*WHAT TO DO*. If a line in the entries below includes "youtube", show that line.
*** RECORDED DATA Section Begins ***
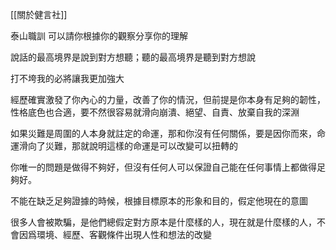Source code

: [[關於健言社]]

泰山職訓
可以請你根據你的觀察分享你的理解

說話的最高境界是說到對方想聽；聽的最高境界是聽到對方想說

打不垮我的必將讓我更加強大

經歷確實激發了你內心的力量，改善了你的情況，但前提是你本身有足夠的韌性，性格底色也合適，要不然很容易就滑向崩潰、絕望、自責、放棄自我的深淵

如果災難是周圍的人本身就註定的命運，那和你沒有任何關係，要是因你而來，命運滑向了災難，那就說明這樣的命運是可以改變可以扭轉的

你唯一的問題是做得不夠好，但沒有任何人可以保證自己能在任何事情上都做得足夠好。

不能在缺乏足夠證據的時候，根據目標原本的形象和目的，假定他現在的意圖

很多人會被欺騙，是他們總假定對方原本是什麼樣的人，現在就是什麼樣的人，不會因爲環境、經歷、客觀條件出現人性和想法的改變

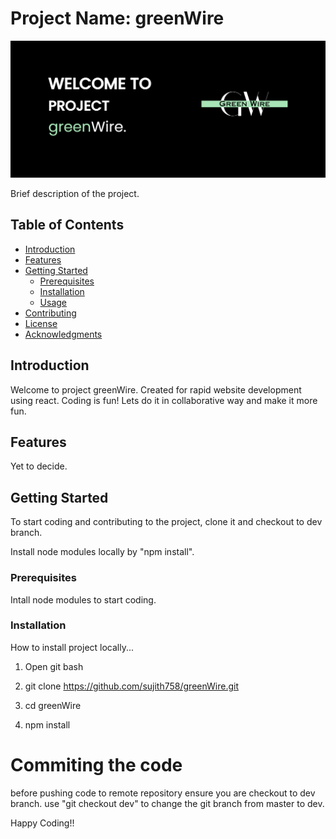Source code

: # Project Name: greenWire

<img width="2000px" src="./green-wire/src/Assets/Welcome.png" alt="welcome" />


Brief description of the project.

## Table of Contents

- [Introduction](#introduction)
- [Features](#features)
- [Getting Started](#getting-started)
  - [Prerequisites](#prerequisites)
  - [Installation](#installation)
  - [Usage](#usage)
- [Contributing](#contributing)
- [License](#license)
- [Acknowledgments](#acknowledgments)

## Introduction

Welcome to project greenWire. Created for rapid website development using react. Coding is fun! Lets do it in collaborative way and make it more fun.

## Features

Yet to decide.

## Getting Started

To start coding and contributing to the project, clone it and checkout to dev branch.

Install node modules locally by "npm install".

### Prerequisites

Intall node modules to start coding.

### Installation

How to install project locally...

1. Open git bash

2. git clone https://github.com/sujith758/greenWire.git

3. cd greenWire

4. npm install

# Commiting the code

before pushing code to remote repository ensure you are checkout to dev branch.
use "git checkout dev" to change the git branch from master to dev.

Happy Coding!!
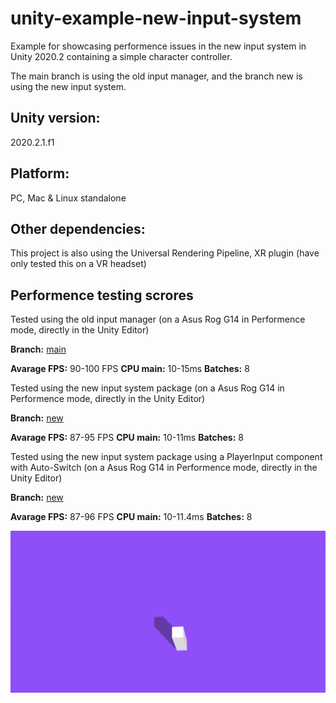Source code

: # unity-example-new-input-system

Example for showcasing performence issues in the new input system in Unity 2020.2 containing a simple character controller.

The main branch is using the old input manager, and the branch new is using the new input system.

## Unity version:

2020.2.1.f1

## Platform:

PC, Mac & Linux standalone

## Other dependencies:

This project is also using the Universal Rendering Pipeline, XR plugin (have only tested this on a VR headset)

## Performence testing scrores

Tested using the old input manager (on a Asus Rog G14 in Performence mode, directly in the Unity Editor)

**Branch:** [main](https://github.com/Sandstedt/unity-example-new-input-system/tree/main)

**Avarage FPS:** 90-100 FPS
**CPU main:** 10-15ms
**Batches:** 8

Tested using the new input system package (on a Asus Rog G14 in Performence mode, directly in the Unity Editor)

**Branch:** [new](https://github.com/Sandstedt/unity-example-new-input-system/tree/new)

**Avarage FPS:** 87-95 FPS
**CPU main:** 10-11ms
**Batches:** 8

Tested using the new input system package using a PlayerInput component with Auto-Switch (on a Asus Rog G14 in Performence mode, directly in the Unity Editor)

**Branch:** [new](https://github.com/Sandstedt/unity-example-new-input-system/tree/new-player-input)

**Avarage FPS:** 87-96 FPS
**CPU main:** 10-11.4ms
**Batches:** 8

![screenshot](screenshot.gif)
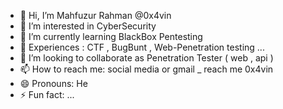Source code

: - 👋 Hi, I’m Mahfuzur Rahman @0x4vin
- 👀 I’m interested in CyberSecurity  
- 🌱 I’m currently learning BlackBox Pentesting
- 👀 Experiences : CTF , BugBunt , Web-Penetration testing ...
- 💞️ I’m looking to collaborate as Penetration Tester ( web , api )
- 📫 How to reach me: social media or gmail _ reach me 0x4vin
- 😄 Pronouns: He
- ⚡ Fun fact: ...

<!---
0x4vin/0x4vin is a ✨ special ✨ repository because its `README.md` (this file) appears on your GitHub profile.
You can click the Preview link to take a look at your changes.
--->
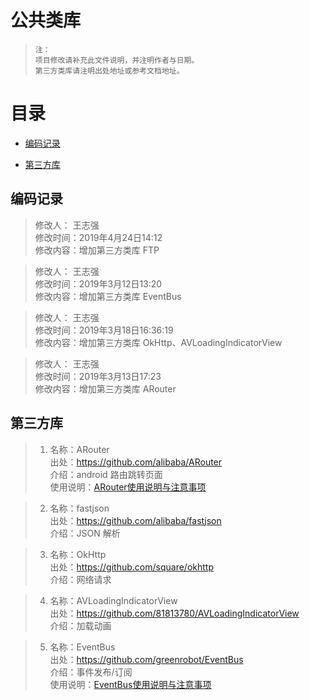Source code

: # 公共类库 
> `注：` <br/>`项目修改请补充此文件说明，并注明作者与日期。`<br/>
> `第三方类库请注明出处地址或参考文档地址。`

# 目录
* [编码记录](##编码记录)

* [第三方库](##第三方库)
## 编码记录

  >  修改人： 王志强 <br>
  >  修改时间：2019年4月24日14:12 <br>
  >  修改内容：增加第三方类库 FTP <br>

  >  修改人： 王志强 <br>
  >  修改时间：2019年3月12日13:20 <br>
  >  修改内容：增加第三方类库 EventBus <br>

  >  修改人： 王志强 <br>
  >  修改时间：2019年3月18日16:36:19 <br>
  >  修改内容：增加第三方类库 OkHttp、AVLoadingIndicatorView <br>

  >  修改人： 王志强 <br>
  >  修改时间：2019年3月13日17:23 <br>
  >  修改内容：增加第三方类库 ARouter <br>


## 第三方库
> 1. 名称：ARouter <br>
     出处：https://github.com/alibaba/ARouter <br>
     介绍：android 路由跳转页面 <br>
     使用说明：[ARouter使用说明与注意事项](../commonlibrary/README_ARouter.md)<br>
   
     
> 2. 名称：fastjson <br>
     出处：https://github.com/alibaba/fastjson <br>
     介绍：JSON 解析 <br>
     
     
> 3. 名称：OkHttp <br>
      出处：https://github.com/square/okhttp <br>
      介绍：网络请求 <br>    
     
     
 > 4. 名称：AVLoadingIndicatorView <br>
     出处：https://github.com/81813780/AVLoadingIndicatorView <br>
     介绍：加载动画 <br>   
     
     
 > 5. 名称：EventBus <br>
     出处：https://github.com/greenrobot/EventBus <br>
     介绍：事件发布/订阅 <br>
     使用说明：[EventBus使用说明与注意事项](../commonlibrary/README_EventBus.md)
   
          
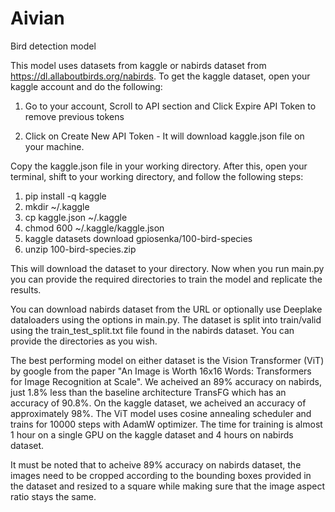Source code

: # Aivian
Bird detection model

This model uses datasets from kaggle or nabirds dataset from https://dl.allaboutbirds.org/nabirds.
To get the kaggle dataset, open your kaggle account and do the following:

1. Go to your account, Scroll to API section and Click Expire API Token to remove previous tokens

2. Click on Create New API Token - It will download kaggle.json file on your machine.

Copy the kaggle.json file in your working directory.
After this, open your terminal, shift to your working directory, and follow the following steps:
1. pip install -q kaggle
2. mkdir ~/.kaggle
3. cp kaggle.json ~/.kaggle
4. chmod 600 ~/.kaggle/kaggle.json
5. kaggle datasets download gpiosenka/100-bird-species
6. unzip 100-bird-species.zip

This will download the dataset to your directory. Now when you run main.py you can provide the required directories to train the model and replicate the results.

You can download nabirds dataset from the URL or optionally use Deeplake dataloaders using the options in main.py. The dataset is split into train/valid using the train_test_split.txt file found in the nabirds dataset. You can provide the directories as you wish.

The best performing model on either dataset is the Vision Transformer (ViT) by google from the paper "An Image is Worth 16x16 Words: Transformers for Image Recognition at Scale". We acheived an 89% accuracy on nabirds, just 1.8% less than the baseline architecture TransFG which has an accuracy of 90.8%. 
On the kaggle dataset, we acheived an accuracy of approximately 98%. 
The ViT model uses cosine annealing scheduler and trains for 10000 steps with AdamW optimizer. The time for training is almost 1 hour on a single GPU on the kaggle dataset and 4 hours on nabirds dataset.

It must be noted that to acheive 89% accuracy on nabirds dataset, the images need to be cropped according to the bounding boxes provided in the dataset and resized to a square while making sure that the image aspect ratio stays the same. 
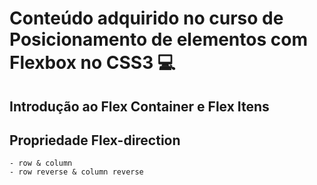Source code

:# Conteúdo adquirido no curso de Posicionamento de elementos com Flexbox no CSS3 :computer:

## Introdução ao Flex Container e Flex Itens
## Propriedade Flex-direction
    - row & column
    - row reverse & column reverse
    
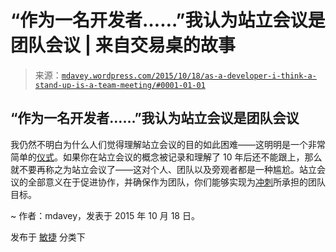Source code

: <!--yml

分类：未分类

日期：2024 年 05 月 18 日 05:39:00

-->

# “作为一名开发者……”我认为站立会议是团队会议 | 来自交易桌的故事

> 来源：[`mdavey.wordpress.com/2015/10/18/as-a-developer-i-think-a-stand-up-is-a-team-meeting/#0001-01-01`](https://mdavey.wordpress.com/2015/10/18/as-a-developer-i-think-a-stand-up-is-a-team-meeting/#0001-01-01)

## “作为一名开发者……”我认为站立会议是团队会议

我仍然不明白为什么人们觉得理解站立会议的目的如此困难——这明明是一个非常简单的[仪式](https://www.atlassian.com/agile/ceremonies)。如果你在站立会议的概念被记录和理解了 10 年后还不能跟上，那么就不要再称之为站立会议了——这对个人、团队以及旁观者都是一种尴尬。站立会议的全部意义在于促进协作，并确保作为团队，你们能够实现为[冲刺](https://www.mountaingoatsoftware.com/agile/scrum/daily-scrum)所承担的团队目标。

~ 作者：mdavey，发表于 2015 年 10 月 18 日。

发布于 [敏捷](https://mdavey.wordpress.com/category/agile/) 分类下
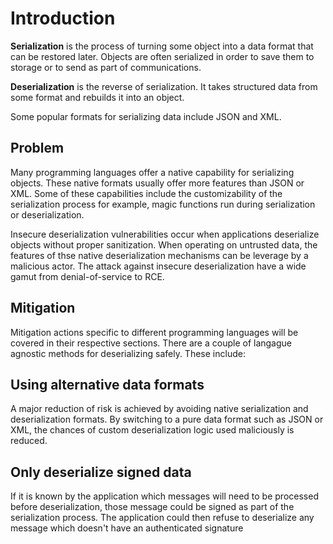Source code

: # Introduction

**Serialization** is the process of turning some object into a data format that can be restored later. Objects are often serialized in order to save them to storage or to send as part of communications.

**Deserialization** is the reverse of serialization. It takes structured data from some format and rebuilds it into an object.

Some popular formats for serializing data include JSON and XML.

## Problem

Many programming languages offer a native capability for serializing objects. These native formats usually offer more features than JSON or XML. Some of these capabilities include the customizability of the serialization process for example, magic functions run during serialization or deserialization.

Insecure deserialization vulnerabilities occur when applications deserialize objects without proper sanitization. When operating on untrusted data, the features of thse native deserialization mechanisms can be leverage by a malicious actor. The attack against insecure deserialization have a wide gamut from denial-of-service to RCE.

## Mitigation

Mitigation actions specific to different programming languages will be covered in their respective sections. There are a couple of langague agnostic methods for deserializing safely. These include:

## Using alternative data formats

A major reduction of risk is achieved by avoiding native serialization and deserialization formats. By switching to a pure data format such as JSON or XML, the chances of custom deserialization logic used maliciously is reduced.

## Only deserialize signed data

If it is known by the application which messages will need to be processed before deserialization, those message could be signed as part of the serialization process. The application could then refuse to deserialize any message which doesn't have an authenticated signature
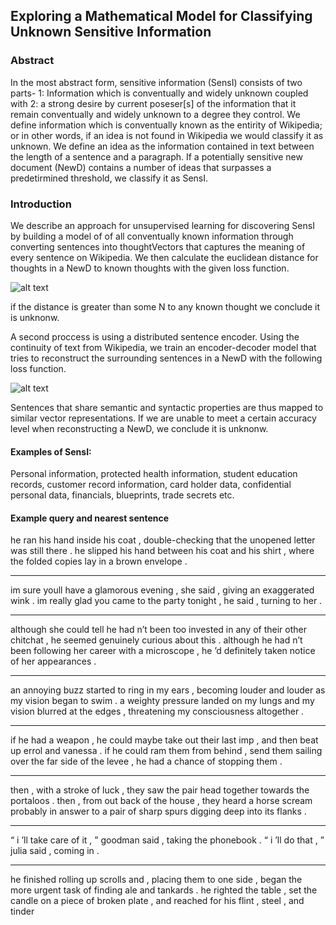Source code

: ## Exploring a Mathematical Model for Classifying Unknown Sensitive Information

### Abstract
In the most abstract form, sensitive information (SensI) consists of two parts- 1: Information which is conventually and widely unknown coupled with 2: a strong desire by current poseser[s] of the information that it remain conventually and widely unknown to a degree they control. We define information which is conventually known as the entirity of Wikipedia; or in other words, if an idea is not found in Wikipedia we would classify it as unknown. We define an idea as the information contained in text between the length of a sentence and a paragraph. If a potentially sensitive new document (NewD) contains a number of ideas that surpasses a predetirmined threshold, we classify it as SensI.

### Introduction
We describe an approach for unsupervised learning for discovering SensI by building a model of of all conventually known information through converting sentences into thoughtVectors that captures the meaning of every sentence on Wikipedia. We then calculate the euclidean distance for thoughts in a NewD to known thoughts with the given loss function.

![alt text](http://i.imgur.com/NtT3KZ8.png)

if the distance is greater than some N to any known thought we conclude it is unknonw.

A second proccess is using a distributed sentence encoder. Using the continuity of text from Wikipedia, we train an encoder-decoder model that tries to reconstruct the surrounding sentences in a NewD with the following loss function.

![alt text](http://i.imgur.com/4QFkssS.png)

Sentences that share semantic and syntactic properties are thus mapped to similar vector representations. If we are unable to meet a certain accuracy level when reconstructing a NewD, we conclude it is unknonw.

#### Examples of SensI:
Personal information, protected health information, student education records, customer record information, card holder data, confidential personal data, financials, blueprints, trade secrets etc.


#### Example query and nearest sentence

he ran his hand inside his coat , double-checking that the unopened letter was still there .
he slipped his hand between his coat and his shirt , where the folded copies lay in a brown envelope .
***
im sure youll have a glamorous evening , she said , giving an exaggerated wink .
im really glad you came to the party tonight , he said , turning to her .
***
although she could tell he had n’t been too invested in any of their other chitchat , he seemed genuinely curious about this .
although he had n’t been following her career with a microscope , he ’d definitely taken notice of her appearances .
***
an annoying buzz started to ring in my ears , becoming louder and louder as my vision began to swim .
a weighty pressure landed on my lungs and my vision blurred at the edges , threatening my consciousness altogether .
***
if he had a weapon , he could maybe take out their last imp , and then beat up errol and vanessa .
if he could ram them from behind , send them sailing over the far side of the levee , he had a chance of stopping them .
***
then , with a stroke of luck , they saw the pair head together towards the portaloos .
then , from out back of the house , they heard a horse scream probably in answer to a pair of sharp spurs digging deep into 
its flanks .
***
“ i ’ll take care of it , ” goodman said , taking the phonebook .
“ i ’ll do that , ” julia said , coming in .
***
he finished rolling up scrolls and , placing them to one side , began the more urgent task of finding ale and tankards .
he righted the table , set the candle on a piece of broken plate , and reached for his flint , steel , and tinder 
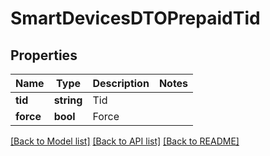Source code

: # SmartDevicesDTOPrepaidTid

## Properties
Name | Type | Description | Notes
------------ | ------------- | ------------- | -------------
**tid** | **string** | Tid | 
**force** | **bool** | Force | 

[[Back to Model list]](../README.md#documentation-for-models) [[Back to API list]](../README.md#documentation-for-api-endpoints) [[Back to README]](../../README.md)


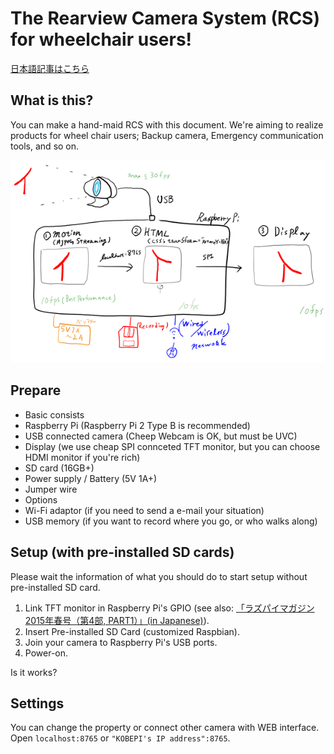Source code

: # The Rearview Camera System (RCS) for wheelchair users!

[日本語記事はこちら](index.md)

## What is this?

You can make a hand-maid RCS with this document.
We're aiming to realize products for wheel chair users; Backup camera, Emergency communication tools, and so on.

![Pictures](images/tenjihin.png)

## Prepare

* Basic consists
 * Raspberry Pi (Raspberry Pi 2 Type B is recommended)
 * USB connected camera (Cheep Webcam is OK, but must be UVC)
 * Display (we use cheap SPI connceted TFT monitor, but you can choose HDMI monitor if you're rich)
 * SD card (16GB+)
 * Power supply / Battery (5V 1A+)
 * Jumper wire
* Options
 * Wi-Fi adaptor (if you need to send a e-mail your situation)
 * USB memory (if you want to record where you go, or who walks along)

## Setup (with pre-installed SD cards)

Please wait the information of what you should do to start setup without pre-installed SD card.

1. Link TFT monitor in Raspberry Pi's GPIO (see also: [「ラズパイマガジン2015年春号（第4部, PART1）」(in Japanese)](http://itpro.nikkeibp.co.jp/atcl/mag/14/236763/010900005/)).
2. Insert Pre-installed SD Card (customized Raspbian). 
3. Join your camera to Raspberry Pi's USB ports.
4. Power-on.

Is it works?

## Settings

You can change the property or connect other camera with WEB interface.
Open `localhost:8765` or `"KOBEPI's IP address":8765`.
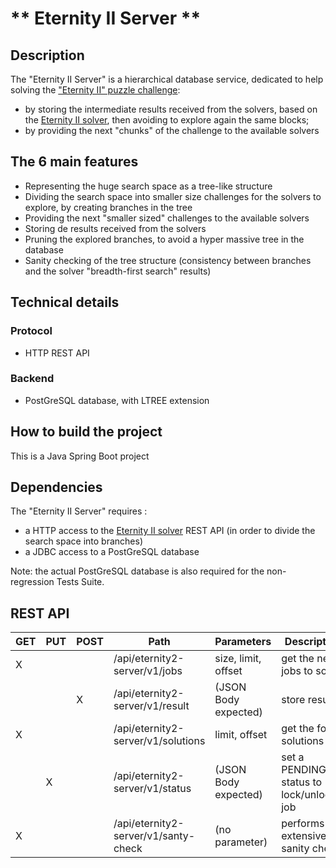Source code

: #  ** Eternity II Server **

## Description

The "Eternity II Server" is a hierarchical database service, dedicated to help solving the ["Eternity II" puzzle challenge](https://en.wikipedia.org/wiki/Eternity_II_puzzle):
  - by storing the intermediate results received from the solvers, based on the [Eternity II solver](https://github.com/yfirmy/eternity2-solver), then avoiding to explore again the same blocks;
  - by providing the next "chunks" of the challenge to the available solvers

## The 6 main features

 - Representing the huge search space as a tree-like structure
 - Dividing the search space into smaller size challenges for the solvers to explore, by creating branches in the tree
 - Providing the next "smaller sized" challenges to the available solvers
 - Storing de results received from the solvers 
 - Pruning the explored branches, to avoid a hyper massive tree in the database
 - Sanity checking of the tree structure (consistency between branches and the solver "breadth-first search" results)
 
 ## Technical details
 
 ### Protocol
  - HTTP REST API
  
 ### Backend
  - PostGreSQL database, with LTREE extension
 
 ## How to build the project
 
 This is a Java Spring Boot project 
 
 ## Dependencies
  
 The "Eternity II Server" requires  :
  - a HTTP access to the [Eternity II solver](https://github.com/yfirmy/eternity2-solver) REST API (in order to divide the search space into branches)
  - a JDBC access to a PostGreSQL database
  
 Note: the actual PostGreSQL database is also required for the non-regression Tests Suite.
  
 ## REST API
 
 | GET | PUT | POST | Path                                 | Parameters           | Description                                  |
 |-----|-----|------|--------------------------------------|----------------------|----------------------------------------------|
 | X   |     |      | /api/eternity2-server/v1/jobs        | size, limit, offset  | get the next jobs to solve                   |
 |     |     |   X  | /api/eternity2-server/v1/result      | (JSON Body expected) | store results                                |
 | X   |     |      | /api/eternity2-server/v1/solutions   | limit, offset        | get the found solutions                      |
 |     |  X  |      | /api/eternity2-server/v1/status      | (JSON Body expected) | set a PENDING/GO status to lock/unlock a job |
 | X   |     |      | /api/eternity2-server/v1/santy-check | (no parameter)       | performs an extensive sanity check           |
 


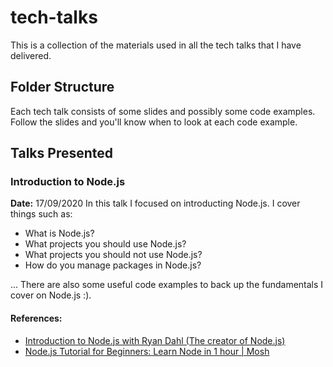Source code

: # tech-talks
This is a collection of the materials used in all the tech talks that I have delivered.

## Folder Structure
Each tech talk consists of some slides and possibly some code examples. Follow the slides and you'll know when to look at each code example.

## Talks Presented
### Introduction to Node.js
**Date:** 17/09/2020
In this talk I focused on introducting Node.js. I cover things such as:
- What is Node.js?
- What projects you should use Node.js?
- What projects you should not use Node.js?
- How do you manage packages in Node.js?

... There are also some useful code examples to back up the fundamentals I cover on Node.js :).
#### References:
- [Introduction to Node.js with Ryan Dahl (The creator of Node.js)](https://www.youtube.com/watch?v=jo_B4LTHi3I)
- [Node.js Tutorial for Beginners: Learn Node in 1 hour | Mosh](https://www.youtube.com/watch?v=TlB_eWDSMt4&feature=youtu.be)
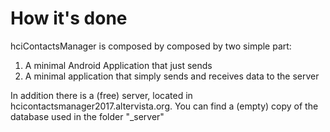 # How it's done

hciContactsManager is composed by composed by two simple part:

1. A minimal Android Application that just sends
2. A minimal application that simply sends and receives data to the server

In addition there is a (free) server, located in hcicontactsmanager2017.altervista.org.
You can find a (empty) copy of the database used in the folder \"_server\"
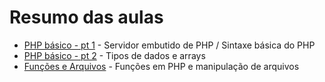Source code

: # Resumo das aulas

- [PHP básico - pt 1](php-basico-1) - Servidor embutido de PHP / Sintaxe básica do PHP
- [PHP básico - pt 2](php-basico-2) - Tipos de dados e arrays
- [Funções e Arquivos](funcoes-e-arquivos) - Funções em PHP e manipulação de arquivos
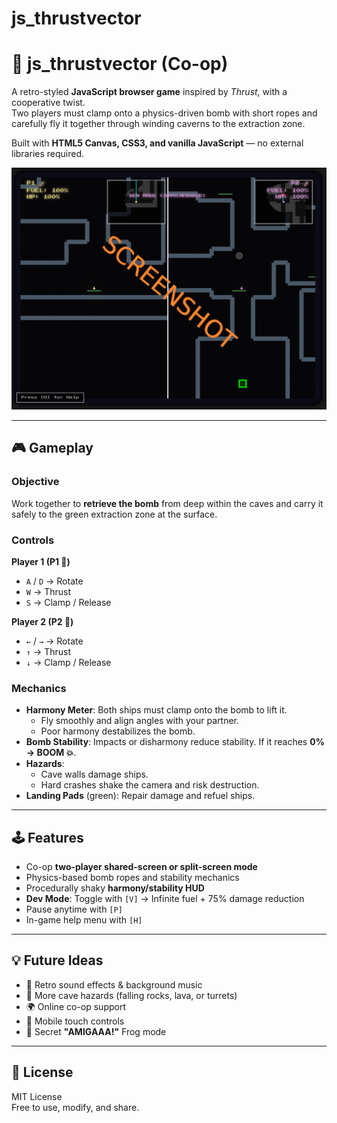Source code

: # js_thrustvector

# 🚀 js_thrustvector (Co-op)

A retro-styled **JavaScript browser game** inspired by *Thrust*, with a cooperative twist.  
Two players must clamp onto a physics-driven bomb with short ropes and carefully fly it together through winding caverns to the extraction zone.  

Built with **HTML5 Canvas, CSS3, and vanilla JavaScript** — no external libraries required.  

![screenshot](screenshots/game_1.png)

---

## 🎮 Gameplay

### Objective
Work together to **retrieve the bomb** from deep within the caves and carry it safely to the green extraction zone at the surface.  

### Controls
**Player 1 (P1 🚀)**  
- `A` / `D` → Rotate  
- `W` → Thrust  
- `S` → Clamp / Release  

**Player 2 (P2 🚀)**  
- `←` / `→` → Rotate  
- `↑` → Thrust  
- `↓` → Clamp / Release  

### Mechanics
- **Harmony Meter**: Both ships must clamp onto the bomb to lift it.  
  - Fly smoothly and align angles with your partner.  
  - Poor harmony destabilizes the bomb.  
- **Bomb Stability**: Impacts or disharmony reduce stability. If it reaches **0% → BOOM 💥**.  
- **Hazards**:  
  - Cave walls damage ships.  
  - Hard crashes shake the camera and risk destruction.  
- **Landing Pads** (green): Repair damage and refuel ships.  

---

## 🕹️ Features

- Co-op **two-player shared-screen or split-screen mode**  
- Physics-based bomb ropes and stability mechanics  
- Procedurally shaky **harmony/stability HUD**  
- **Dev Mode**: Toggle with `[V]` → Infinite fuel + 75% damage reduction  
- Pause anytime with `[P]`  
- In-game help menu with `[H]`  

---

## 💡 Future Ideas

- 🎵 Retro sound effects & background music  
- 🌋 More cave hazards (falling rocks, lava, or turrets)  
- 🌍 Online co-op support  
- 📱 Mobile touch controls  
- 🐸 Secret **"AMIGAAA!"** Frog mode  

---

## 📜 License

MIT License  
Free to use, modify, and share.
*** RECORDED DATA Section Ends ***
*RESPONSE BELOW*.
- [Introduction to Node.js with Ryan Dahl (The creator of Node.js)](https://www.youtube.com/watch?v=jo_B4LTHi3I)
- [Node.js Tutorial for Beginners: Learn Node in 1 hour | Mosh](https://www.youtube.com/watch?v=TlB_eWDSMt4&feature=youtu.be)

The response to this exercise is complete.